ただし正義連は、裁判所の判決について「実質的な真実に至らなかった部分に遺憾の意を表明する」と述べ、最後まで残念さをにじませた

正義連は「裁判所が問題視した女性家族部の国庫補助金は、日本軍慰安婦被害者保護法に定められた被害者支援事業の費用」とし、「当時、事業を担当していた挺対協は人件費を正当に支給したのはもちろん、所管部署である女性家族部が要求した内容以上に誠実に事業を遂行し、全過程において団体や個人の不当な私益を追求しなかった。これは1審裁判部が無罪と判断した根拠だ」と指摘した。
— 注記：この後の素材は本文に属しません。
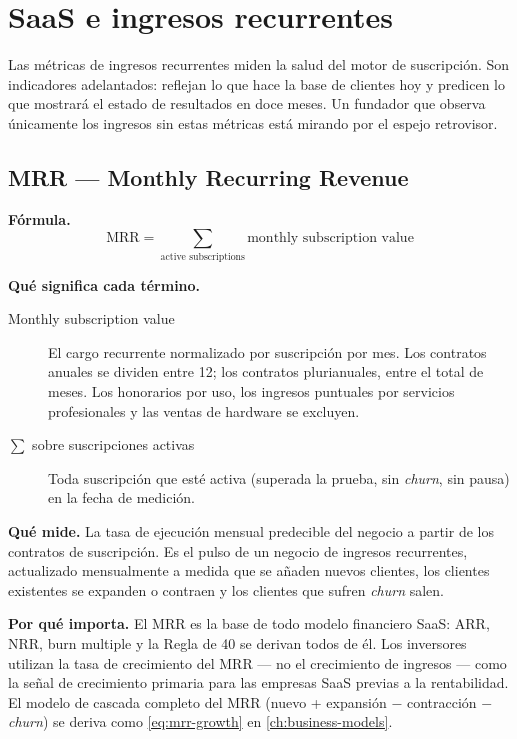 \section{SaaS e ingresos recurrentes}

Las métricas de ingresos recurrentes miden la salud del motor de suscripción. Son
indicadores adelantados: reflejan lo que hace la base de clientes hoy y predicen lo que
mostrará el estado de resultados en doce meses. Un fundador que observa únicamente los
ingresos sin estas métricas está mirando por el espejo retrovisor.

\subsection{MRR --- Monthly Recurring Revenue}

\textbf{Fórmula.}
\[
  \mathrm{MRR} = \sum_{\text{active subscriptions}} \text{monthly subscription value}
\]

\textbf{Qué significa cada término.}
\begin{description}
  \item[Monthly subscription value] El cargo recurrente normalizado por suscripción por mes.
    Los contratos anuales se dividen entre 12; los contratos plurianuales, entre el total de
    meses. Los honorarios por uso, los ingresos puntuales por servicios profesionales y las
    ventas de hardware se excluyen.
  \item[$\sum$ sobre suscripciones activas] Toda suscripción que esté activa (superada la
    prueba, sin \emph{churn}, sin pausa) en la fecha de medición.
\end{description}

\textbf{Qué mide.} La tasa de ejecución mensual predecible del negocio a partir de los
contratos de suscripción. Es el pulso de un negocio de ingresos recurrentes, actualizado
mensualmente a medida que se añaden nuevos clientes, los clientes existentes se expanden o
contraen y los clientes que sufren \emph{churn} salen.

\textbf{Por qué importa.} El MRR es la base de todo modelo financiero SaaS: ARR, NRR, burn
multiple y la Regla de 40 se derivan todos de él. Los inversores utilizan la tasa de
crecimiento del MRR --- no el crecimiento de ingresos --- como la señal de crecimiento
primaria para las empresas SaaS previas a la rentabilidad. El modelo de cascada completo del
MRR (nuevo + expansión $-$ contracción $-$ \emph{churn}) se deriva como \cref{eq:mrr-growth}
en \cref{ch:business-models}.

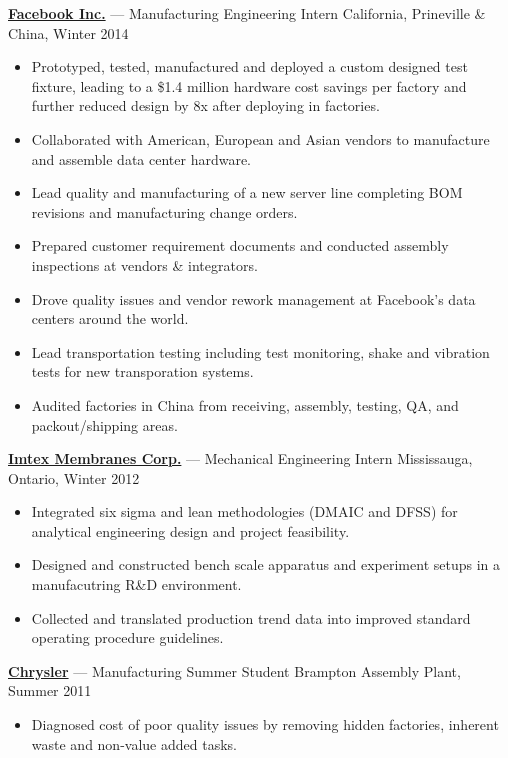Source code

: \documentclass[pdftex,11pt,letterpaper]{article}
\begin{document}
\href{http://facebook.com}{\textbf{Facebook Inc.}} --- Manufacturing Engineering Intern \hfill {\color{gray} California, Prineville \& China, Winter 2014}
\begin{itemize}

\item Prototyped, tested, manufactured and deployed a custom designed test fixture, leading to a \$1.4 million hardware cost savings per factory and further reduced design by 8x after deploying in factories.
\item Collaborated with American, European and Asian vendors to manufacture and assemble data center hardware.
\item Lead quality and manufacturing of a new server line completing BOM revisions and manufacturing change orders.
\item Prepared customer requirement documents and conducted assembly inspections at vendors \& integrators.
\item Drove quality issues and vendor rework management at Facebook's data centers around the world.
\item Lead transportation testing including test monitoring, shake and vibration tests for new transporation systems.
\item Audited factories in China from receiving, assembly, testing, QA, and packout/shipping areas.
\end{itemize}

\href{http://www.imtexmembranes.com/}{\textbf{Imtex Membranes Corp.}} --- Mechanical Engineering Intern \hfill {\color{gray} Mississauga, Ontario, Winter 2012}
\begin{itemize}
\item Integrated six sigma and lean methodologies (DMAIC and DFSS) for analytical engineering design and project feasibility.
\item Designed and constructed bench scale apparatus and experiment setups in a manufacutring R\&D environment.
\item Collected and translated production trend data into improved standard operating procedure guidelines.

\end{itemize}

\href{http://chrysler.ca}{\textbf{Chrysler}} --- Manufacturing Summer Student \hfill {\color{gray} Brampton Assembly Plant, Summer 2011}
\begin{itemize}
\item Diagnosed cost of poor quality issues by removing hidden factories, inherent waste and non-value added tasks.
\end{itemize}
\end{document}
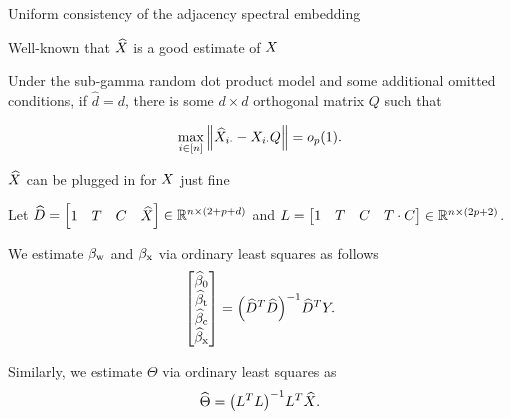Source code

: \documentclass{beamer}
\theoremstyle{remark}
\begin{document}
\begin{frame}{Uniform consistency of the adjacency spectral embedding}

    Well-known that $\widehat{X}$ is a good estimate of $X$

    \begin{lemma}

        Under the sub-gamma random dot product model and some additional omitted conditions, if $\widehat{d} = d$, there is some $d \times d$ orthogonal matrix $Q$ such that

        \begin{equation*}
            \max_{i \in [n]} \, \norm*{\Xhat_{i \cdot} - \X_{i \cdot} Q} = \op{1}.
        \end{equation*}

    \end{lemma}

\end{frame}


\begin{frame}{$\widehat{X}$ can be plugged in for $X$ just fine}

    Let $\widehat{D} = \begin{bmatrix} 1 & T & C  & \widehat{X} \end{bmatrix} \in \mathbb{R}^{n \times (2 + p + d)}$ and $L = \begin{bmatrix} 1 & T & C  & T \cdot C \end{bmatrix} \in \mathbb{R}^{n \times (2 p + 2)}$.

    We estimate $\beta_\text{w}$ and $\beta_\text{x}$ via ordinary least squares as follows
    \begin{equation*}
        \begin{bmatrix}
            \betazerohat \\
            \betathat    \\
            \betachat    \\
            \betaxhat
        \end{bmatrix}
        = \paren*{\Dhat^T \Dhat}^{-1} \Dhat^T Y.
    \end{equation*}

    Similarly, we estimate $\Theta$ via ordinary least squares as
    \begin{equation*}
        \Thetahat
        = \paren*{\Wfull^T \Wfull}^{-1} \Wfull^T \Xhat.
    \end{equation*}
\end{frame}
\end{document}
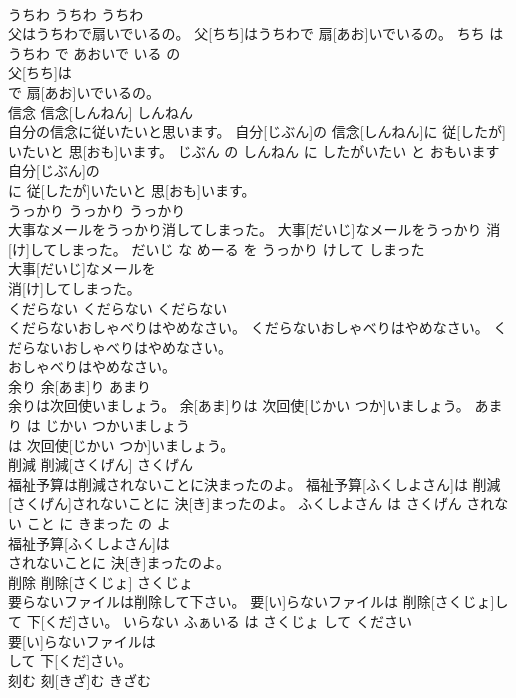 \documentclass[8pt]{extreport}
\begin{document}
\begin{CJK}{UTF8}{min}
\\	うちわ	うちわ	うちわ	
\\	父はうちわで扇いでいるの。	父[ちち]はうちわで 扇[あお]いでいるの。	ちち は うちわ で あおいで いる の	
\\	父[ちち]は
\\	で 扇[あお]いでいるの。			
\\	信念	信念[しんねん]	しんねん	
\\	自分の信念に従いたいと思います。	自分[じぶん]の 信念[しんねん]に 従[したが]いたいと 思[おも]います。	じぶん の しんねん に したがいたい と おもいます	
\\	自分[じぶん]の
\\	に 従[したが]いたいと 思[おも]います。			
\\	うっかり	うっかり	うっかり	
\\	大事なメールをうっかり消してしまった。	大事[だいじ]なメールをうっかり 消[け]してしまった。	だいじ な めーる を うっかり けして しまった	
\\	大事[だいじ]なメールを
\\	消[け]してしまった。			
\\	くだらない	くだらない	くだらない	
\\	くだらないおしゃべりはやめなさい。	くだらないおしゃべりはやめなさい。	くだらないおしゃべりはやめなさい。	
\\	おしゃべりはやめなさい。			
\\	余り	余[あま]り	あまり	
\\	余りは次回使いましょう。	余[あま]りは 次回使[じかい つか]いましょう。	あまり は じかい つかいましょう	
\\	は 次回使[じかい つか]いましょう。			
\\	削減	削減[さくげん]	さくげん	
\\	福祉予算は削減されないことに決まったのよ。	福祉予算[ふくしよさん]は 削減[さくげん]されないことに 決[き]まったのよ。	ふくしよさん は さくげん されない こと に きまった の よ	
\\	福祉予算[ふくしよさん]は
\\	されないことに 決[き]まったのよ。			
\\	削除	削除[さくじょ]	さくじょ	
\\	要らないファイルは削除して下さい。	要[い]らないファイルは 削除[さくじょ]して 下[くだ]さい。	いらない ふぁいる は さくじょ して ください	
\\	要[い]らないファイルは
\\	して 下[くだ]さい。			
\\	刻む	刻[きざ]む	きざむ	

\end{CJK}
\end{document}
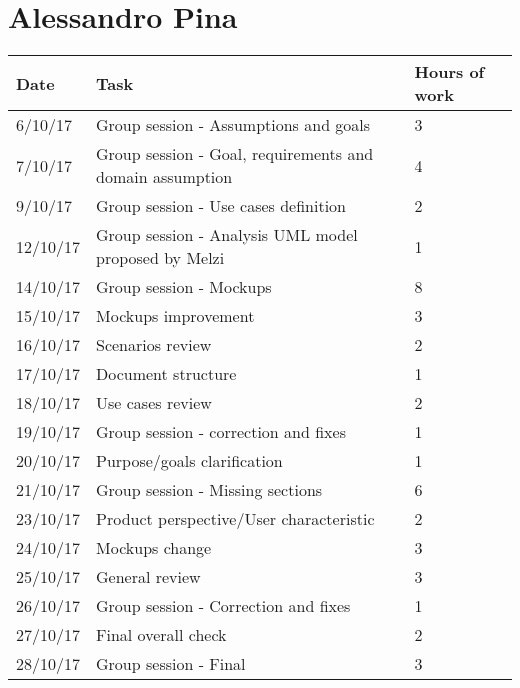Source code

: \section{Alessandro Pina}
\begin{table}[H]
	\begin{tabular}{ p{2cm} p{8cm} p{3cm}}
	Date & Task & Hours of work\\
	\hline
	6/10/17  & Group session - Assumptions and goals & 3 \\
	7/10/17  & Group session - Goal, requirements and domain assumption & 4 \\
	9/10/17  & Group session - Use cases definition & 2 \\
	12/10/17  & Group session - Analysis UML model proposed by Melzi & 1 \\
	14/10/17  & Group session - Mockups & 8 \\
	15/10/17  & Mockups improvement & 3 \\
	16/10/17  & Scenarios review & 2 \\
	17/10/17  & Document structure & 1  \\
	18/10/17  & Use cases review & 2 \\
	19/10/17  & Group session - correction and fixes & 1 \\
	20/10/17  & Purpose/goals clarification & 1 \\
	21/10/17  & Group session - Missing sections & 6 \\
	23/10/17  & Product perspective/User characteristic & 2 \\
	24/10/17  & Mockups change & 3 \\
	25/10/17  & General review & 3 \\
	26/10/17  & Group session - Correction and fixes & 1 \\
	27/10/17  & Final overall check & 2 \\
	28/10/17  & Group session - Final  & 3 \\
	\end{tabular}
\end{table}

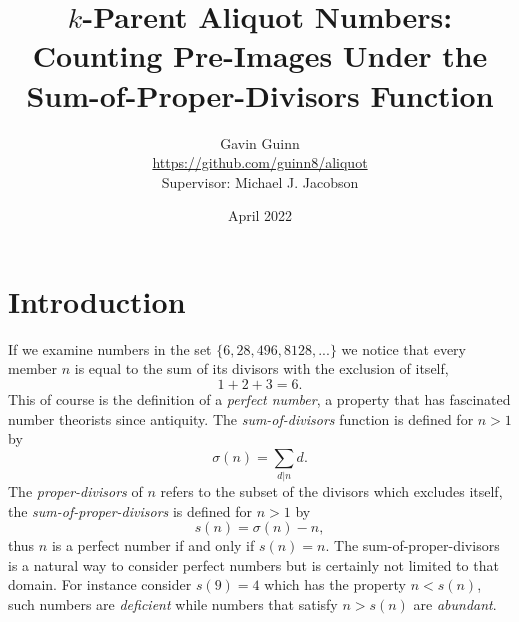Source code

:\documentclass{article}
\title{$k$-Parent Aliquot Numbers: Counting Pre-Images Under the Sum-of-Proper-Divisors Function}
\author{Gavin Guinn\\\url{https://github.com/guinn8/aliquot}\\{ Supervisor: Michael J. Jacobson}}
\date{April 2022}
\theoremstyle{definition}
\begin{document}
\maketitle

\section{Introduction}
If we examine numbers in the set $\{6, 28, 496, 8128, ...\}$ we notice that every member $n$ is equal to the sum of its divisors  with the exclusion of itself,
$$1+2+3 = 6.$$
This of course is the definition of a \textit{perfect number}, a property that has fascinated number theorists since antiquity. The \textit{sum-of-divisors} function is defined for $n > 1$ by
$$\sigma(n) = \sum_{d|n} d.$$
The \textit{proper-divisors} of $n$ refers to the subset of the divisors which excludes itself, the \textit{sum-of-proper-divisors} is defined for $n > 1$ by
$$s(n) = \sigma(n) - n,$$
thus $n$ is a perfect number if and only if $s(n) = n$. The sum-of-proper-divisors is a natural way to consider perfect numbers but is certainly not limited to that domain. For instance consider $s(9) = 4$ which has the property $n < s(n)$, such numbers are \textit{deficient} while numbers that satisfy $n > s(n)$ are \textit{abundant}.
\end{document}
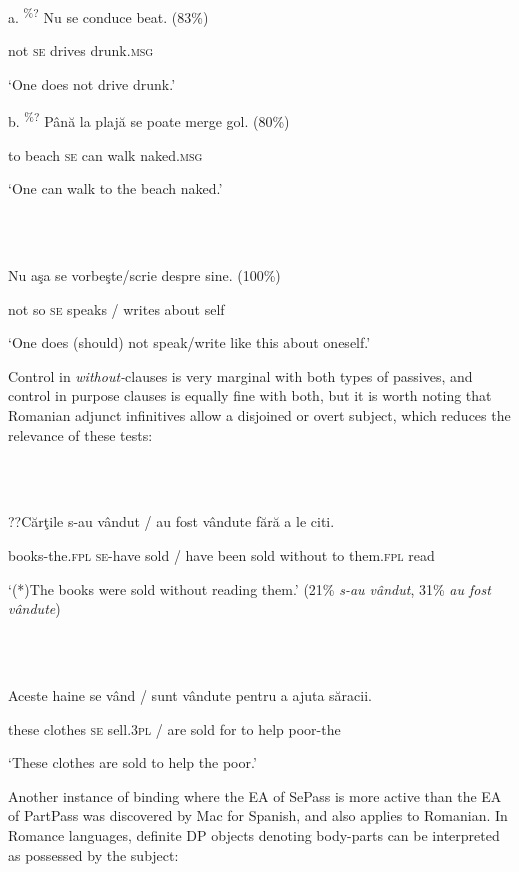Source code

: \documentclass[output=paper]{langsci/langscibook}
\begin{document}
          a.    \textsuperscript{\%?}  Nu se conduce beat.              (83\%)  

        not \textsc{se} drives    drunk.\textsc{msg}

          ‘One does not drive drunk.’

b.\textsuperscript{    \%?}  Până la plajă  se poate merge gol.            (80\%)  

           to        beach \textsc{se} can   walk   naked.\textsc{msg}

           ‘One can walk to the beach naked.’

\ea%
    \label{ex:key:44}
    \gll\\
        \\
    \glt
    \z

          Nu  aşa  se vorbeşte/scrie   despre sine.            (100\%)    

not so   \textsc{se} speaks  / writes about  self

‘One does (should) not speak/write like this about oneself.’

Control in \textit{without-}clauses is very marginal with both types of passives, and control in purpose clauses is equally fine with both, but it is worth noting that Romanian adjunct infinitives allow a disjoined or overt subject, which reduces the relevance of these tests:

\ea%
    \label{ex:key:45}
    \gll\\
        \\
    \glt
    \z

         ??Cărţile            s-au    vândut /  au     fost vândute fără       a   le            citi.

books-the.\textsc{fpl} \textsc{se-}have sold /    have been sold      without to them.\textsc{fpl} read

‘(*)The books were sold without reading them.’ (21\% \textit{s-au vândut}, 31\% \textit{au fost vândute})

\ea%
    \label{ex:key:46}
    \gll\\
        \\
    \glt
    \z

          Aceste  haine   se vând     / sunt vândute pentru a ajuta săracii.

these    clothes \textsc{se} sell.\textsc{3pl}  / are sold       for      to help poor-the

‘These clothes are sold to help the poor.’

Another instance of binding where the EA of SePass is more active than the EA of PartPass was discovered by Mac\citet{Donald2017} for Spanish, and also applies to Romanian. In Romance languages, definite DP objects denoting body-parts can be interpreted as possessed by the subject:
\end{document}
さらに正義連は「しかし2審裁判部は、事業遂行の本質や内容を綿密に調査するよりも、検察の無理な起訴意見をそのまま受け入れ、それが最高裁で確定した」と主張した。

正義連は「これで過去4年半に及ぶ重い束縛から解放され、今後はより透明で厳格に組織の充実を図り、日本軍性奴隷制問題の解決に向けた活動に専念していくことを誓う」と述べ、「正義連を信じ、歴史的正義の道を共に歩んでくださる国民および世界の市民の皆様に、深い敬意と感謝の気持ちを伝える」と付け加えた。

同日、最高裁2部(キム・サンファン大法官)は、ユン元議員が後援金7958万ウォン(約883万円)を横領し、慰安婦被害者キム・ボクドン氏の弔慰金名目で1億2967万ウォン(約1439万円)を個人口座で募って、他の用途に使用した容疑について有罪とした原審を確定した

また、人件費を虚偽に計上し、女性家族部から国庫補助金6520万ウォン(約723万円)を詐取した容疑も有罪となった

これにより、ユン元議員の懲役1年6カ月、執行猶予3年の有罪判決が確定した。

正義連の声明発表を受け、韓国のオンライン上では
「被害者のおばあさんたちのお金を奪って…。社会の悪、国家の悪だ」
「市民団体は徹底的に調べ上げるべきだ」
「罪を犯しておいて悔しいだと?被害者がどれだけ悔しいか」
「実質的な真実に至らなかった?何を言っているんだ」
「最後まで自分たちの過ちを見ず、人のせい」
といった批判的な声が続いている。